第4章 回想(1)  〜蒼・ラス・シオン〜






ここは、ローレル?
あたし、まさか空飛んでる!?
なんで??
・・・・・・。
下の方に見えるのはシオンとシュンラン?
すごい笑顔。
幸せだったんだ、二人で過ごしていた時間は本当に。
どうしてその幸せは終わったんだっけ?



なんだか体が急に軽くなった。
シオンの体に吸い寄せられている。








「大丈夫か? 体の方は」
シュンランが心配そうに私を覗き込む。
「病気じゃないんだから平気だよ」
私は満面の笑みを浮かべる。
だってすごく幸せなんだもの。
こんなに幸せなことがあるなんて、天空宮にいたら気づけなかった。
サラジュさまにはホントに感謝してる。
私は幸せになるために生まれた、そう言ってくれた。
今新しい家族がこの世に生まれようとしている。
私とシュンランの二人の大切な結晶。

本当に幸せ。
幸せ過ぎて少し怖いくらい・・・。

「シオン」
「何? どうしたの?」
急に真剣な顔になってシュンランが私の方を見つめる。
「オレ、すごく幸せだ。こうしてシオンといられて・・・。ただ、来世でシオンを転生させてあげられないのが辛いけど・・・」
シュンラン・・・。
「私もすごく幸せ。・・・シュンラン、私来世なんていらないよ。現世でこうしてシュンランと一緒にいれるだけで何千回生まれ変わることよりも幸せだから」
ホントに私は幸せ者だよ。
何度生まれ変わってもシュンランと一緒にいられなかったら意味がないから。
「シオン・・・ありがとう」
シュンランはそう言いながら、私を抱き寄せた。
お礼を言いたいのは私の方だよ、シュンラン。
私が今こんなに自由で幸せなのは、シュンラン、そしてサラジュさまのおかげ。
二人がいなかったら、私は何も知らずに過ごしていた。
なんの価値もないただの神を成す道具として・・・。
「目、色が落ちたな。

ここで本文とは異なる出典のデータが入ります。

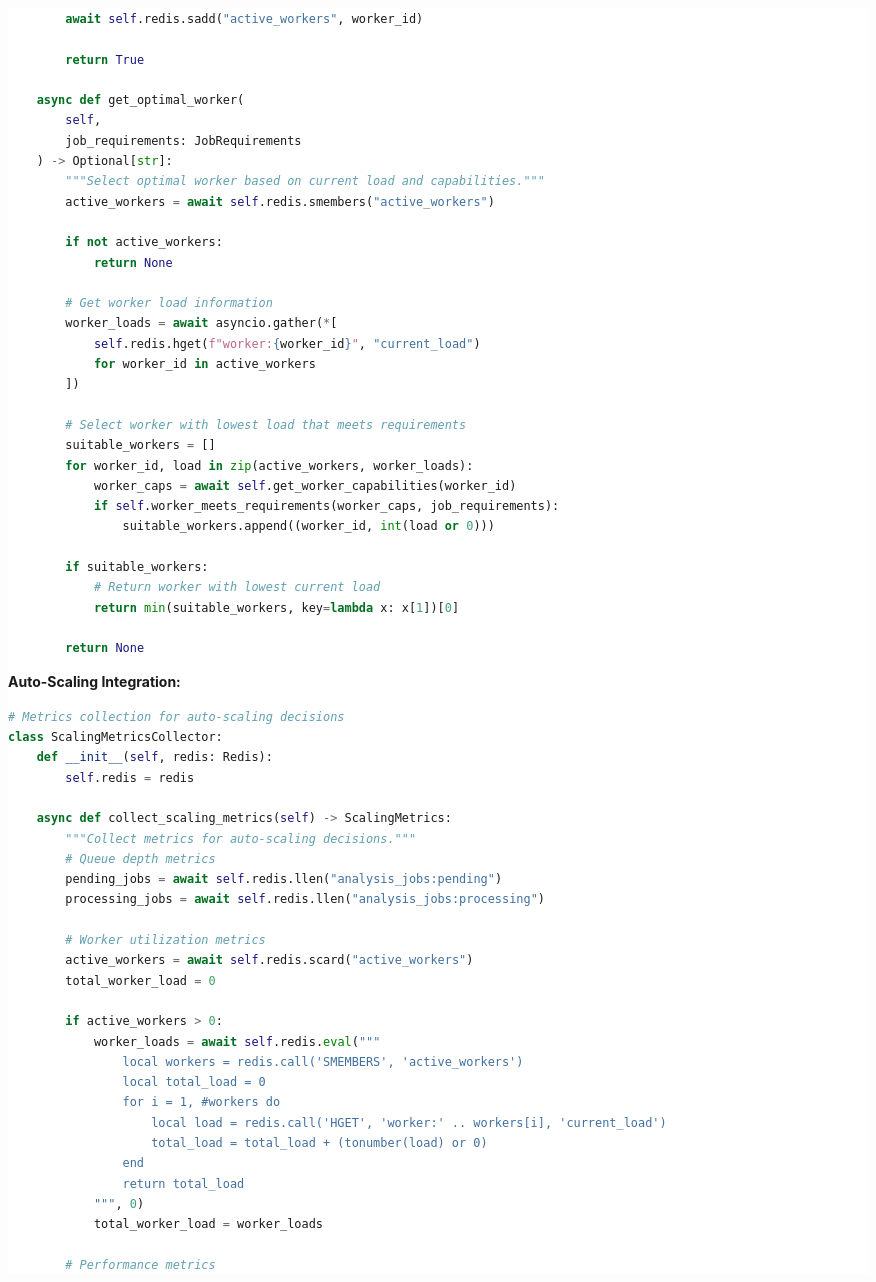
 ```python
        await self.redis.sadd("active_workers", worker_id)
        
        return True
        
    async def get_optimal_worker(
        self, 
        job_requirements: JobRequirements
    ) -> Optional[str]:
        """Select optimal worker based on current load and capabilities."""
        active_workers = await self.redis.smembers("active_workers")
        
        if not active_workers:
            return None
            
        # Get worker load information
        worker_loads = await asyncio.gather(*[
            self.redis.hget(f"worker:{worker_id}", "current_load")
            for worker_id in active_workers
        ])
        
        # Select worker with lowest load that meets requirements
        suitable_workers = []
        for worker_id, load in zip(active_workers, worker_loads):
            worker_caps = await self.get_worker_capabilities(worker_id)
            if self.worker_meets_requirements(worker_caps, job_requirements):
                suitable_workers.append((worker_id, int(load or 0)))
                
        if suitable_workers:
            # Return worker with lowest current load
            return min(suitable_workers, key=lambda x: x[1])[0]
            
        return None
```

**Auto-Scaling Integration:**
```python
# Metrics collection for auto-scaling decisions
class ScalingMetricsCollector:
    def __init__(self, redis: Redis):
        self.redis = redis
        
    async def collect_scaling_metrics(self) -> ScalingMetrics:
        """Collect metrics for auto-scaling decisions."""
        # Queue depth metrics
        pending_jobs = await self.redis.llen("analysis_jobs:pending")
        processing_jobs = await self.redis.llen("analysis_jobs:processing")
        
        # Worker utilization metrics
        active_workers = await self.redis.scard("active_workers")
        total_worker_load = 0
        
        if active_workers > 0:
            worker_loads = await self.redis.eval("""
                local workers = redis.call('SMEMBERS', 'active_workers')
                local total_load = 0
                for i = 1, #workers do
                    local load = redis.call('HGET', 'worker:' .. workers[i], 'current_load')
                    total_load = total_load + (tonumber(load) or 0)
                end
                return total_load
            """, 0)
            total_worker_load = worker_loads
            
        # Performance metrics
```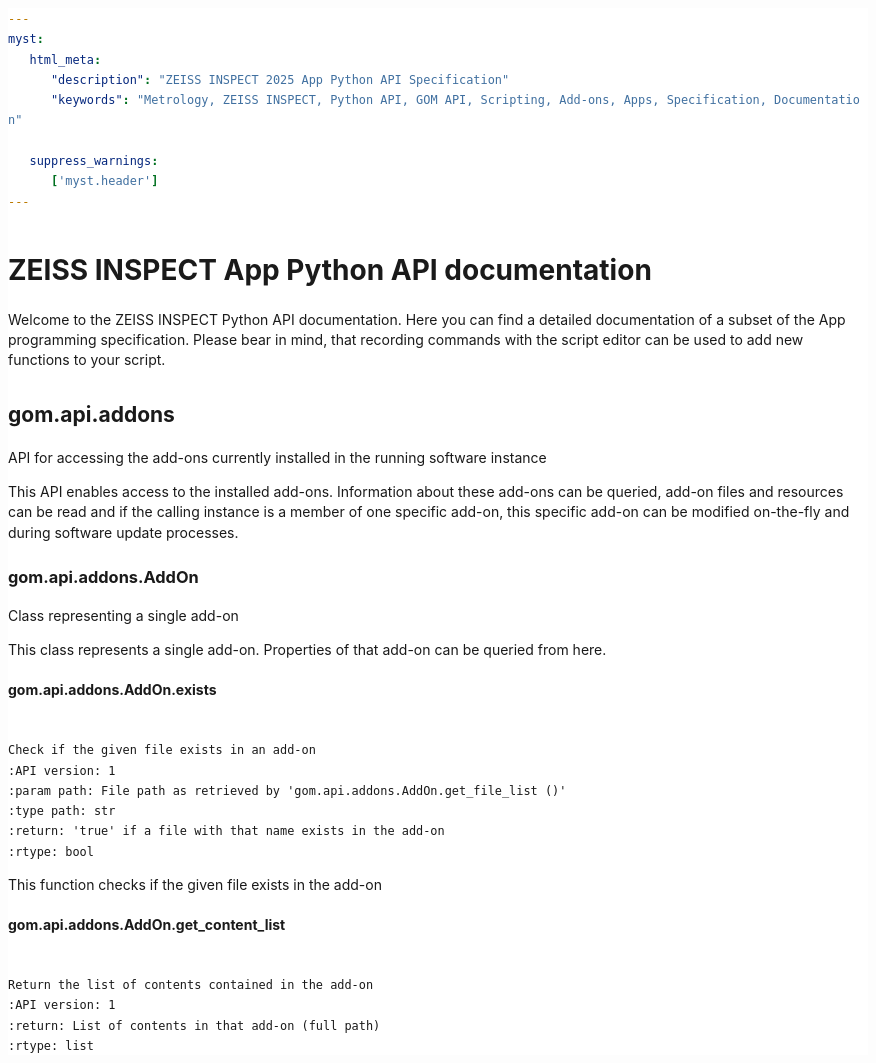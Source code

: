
 ```yaml
---
myst:
   html_meta:
      "description": "ZEISS INSPECT 2025 App Python API Specification"
      "keywords": "Metrology, ZEISS INSPECT, Python API, GOM API, Scripting, Add-ons, Apps, Specification, Documentation"
    
   suppress_warnings:
      ['myst.header']
---
```


# ZEISS INSPECT App Python API documentation

Welcome to the ZEISS INSPECT Python API documentation. Here you can find a detailed documentation of a subset of the App programming specification. Please bear in mind, that recording commands with the script editor can be used to add new functions to your script.

## gom.api.addons

API for accessing the add-ons currently installed in the running software instance

This API enables access to the installed add-ons. Information about these add-ons can be
queried, add-on files and resources can be read and if the calling instance is a member of
one specific add-on, this specific add-on can be modified on-the-fly and during software
update processes.

### gom.api.addons.AddOn

Class representing a single add-on

This class represents a single add-on. Properties of that add-on can be queried from here.

#### gom.api.addons.AddOn.exists

```{py:function} gom.api.addons.AddOn.exists(path: str): bool

Check if the given file exists in an add-on
:API version: 1
:param path: File path as retrieved by 'gom.api.addons.AddOn.get_file_list ()'
:type path: str
:return: 'true' if a file with that name exists in the add-on
:rtype: bool
```

This function checks if the given file exists in the add-on

#### gom.api.addons.AddOn.get_content_list

```{py:function} gom.api.addons.AddOn.get_content_list(): list

Return the list of contents contained in the add-on
:API version: 1
:return: List of contents in that add-on (full path)
:rtype: list
```
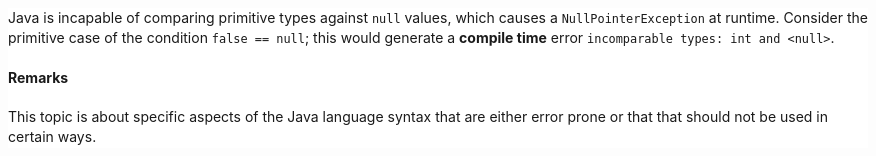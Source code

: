 Java is incapable of comparing primitive types against `null` values, which causes a `NullPointerException` at runtime. Consider the primitive case of the condition `false == null`; this would generate a **compile time** error `incomparable types: int and <null>`.



#### Remarks


This topic is about specific aspects of the Java language syntax that are either error prone or that that should not be used in certain ways.

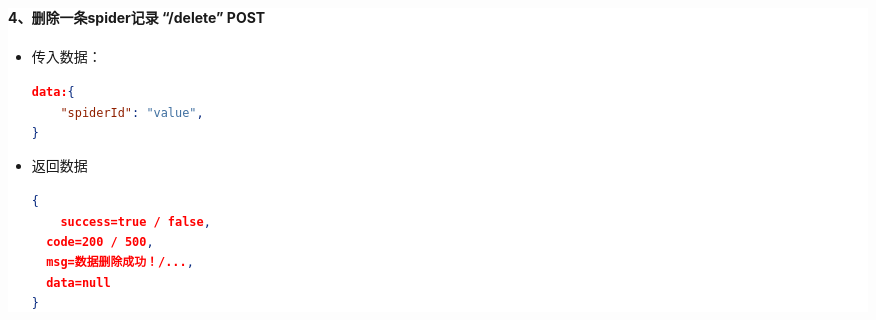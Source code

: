 #### 4、删除一条spider记录          “/delete”   POST

- 传入数据：

  ```json
  data:{
      "spiderId": "value",
  }
  ```

- 返回数据

  ```json
  {
      success=true / false, 
  	code=200 / 500, 
  	msg=数据删除成功！/..., 
  	data=null
  }
  ```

本当はこんな目薬なんかしなくても歩けたらいいんだけど・・・」
蒼い目を持つ人間が天空宮の外にいるのは、新しい伴侶が生まれてから迎えがくるたった10日間。
私が、そのまま歩いていたらすぐに見つかってしまう。
今人々の間ではオシャレの道具として、目の色を5〜6時間変えられる目薬が売っている。
最近の若者の流行らしくて、簡単に手に入るものをシュンランが買ってきてくれたので外に出るときはそれを使っている。
シュンランは優しいから、私が目薬を指しているの事にも罪悪感を感じているみたい。
「気にしなくていいのに。私楽しいよ、流行するのもわかる」
私は笑顔でそう返事した。
シュンランと一緒にいられるなら、こんなこと本当になんでもなかった。
「明日検査だよな。朝早いから今日は寝ようか」
「うん、楽しみ。おやすみなさい」
シュンランが私にそっとキスをしてくれた。
この幸せが続くなら、来世なんていらない。
だから、どうかこの幸せを誰も奪わないで・・・。







「順調ですよ、でもまだ安定期に入っていませんから十分注意してくださいね。お父さんも奥様の体のこと労わってあげてくださいね」
お医者さまが笑顔でそう言ってくれた。
「ありがとうございます! またよろしくお願いします」
私達の赤ちゃんが順調に育っている。
嬉しい!!
シュンランが私の頭を撫でながら肩で抱きしめてくれた。
なぜか幸せすぎて涙が溢れてきた。
「どうした? 体調悪い?」
シュンランが心配した顔をしている。
だから病気じゃないのに。
なんだかシュンランのことがすごく可愛く思える。
頼りになる人なのに、こんな風に表情をコロコロ変える姿はすごく可愛い。
泣きながら笑ってしまった。
「・・・・・?」
シュンランが不思議そうな顔をしている。
今度は私がシュンランを抱きしめた。
なんでかな。
赤ちゃんが私の中に宿ってから、人をいとおしいと思えることがわかった。
『愛』っていう言葉よりもっともっと深い。
側で大切に育てていきたいって思える不思議な感情。
シュンランに対してもすごくいとおしく思える。
前はすごく好きで、側にいたいって思っていたけど今は少し違う。
シュンランを守ってあげたい。
特別な力は何もないけど、それでもシュンランとこの赤ちゃんを守りたい。
彼らを傷つけるすべての物から守りたい。
そんな感情。
シュンランに出会えなかったら、きっと一生こんな気持ち知らないで過ごしていた。
「シオン・・・愛してるよ」
黙って私に抱きしめられていたシュンランが突然そう言った。
「私も・・・・ずっと一緒にいようね」
私達は見つめあって抱きしめあった。







「蒼・ラス・シオンさんとシス・レン・シュンランさん・・・・・ですね?」
突然後ろからそう呼び止められた。
!!
気づかないフリをしてそのまま二人でそのまま歩き続ける。
「止まりなさい、手荒なことをしなくてはいけなくなります」
シュンランは私をぎゅっと抱きしめた。
「逃げるんだ、オレの力でこの程度のクラフトならなんとかなる」
そう耳打ちしてきた。
私は小さく頷いた。
シュンランは時間を止めた。
私と二人で天空宮を出た時のように、走った。
「止まりなさい」
!!
シュンランの力の中で動ける人・・・・。
それはシュンラン以外のクラフトにはいないはず。
動けるのは・・・・・。
5大神だけ・・・・・。
誰!?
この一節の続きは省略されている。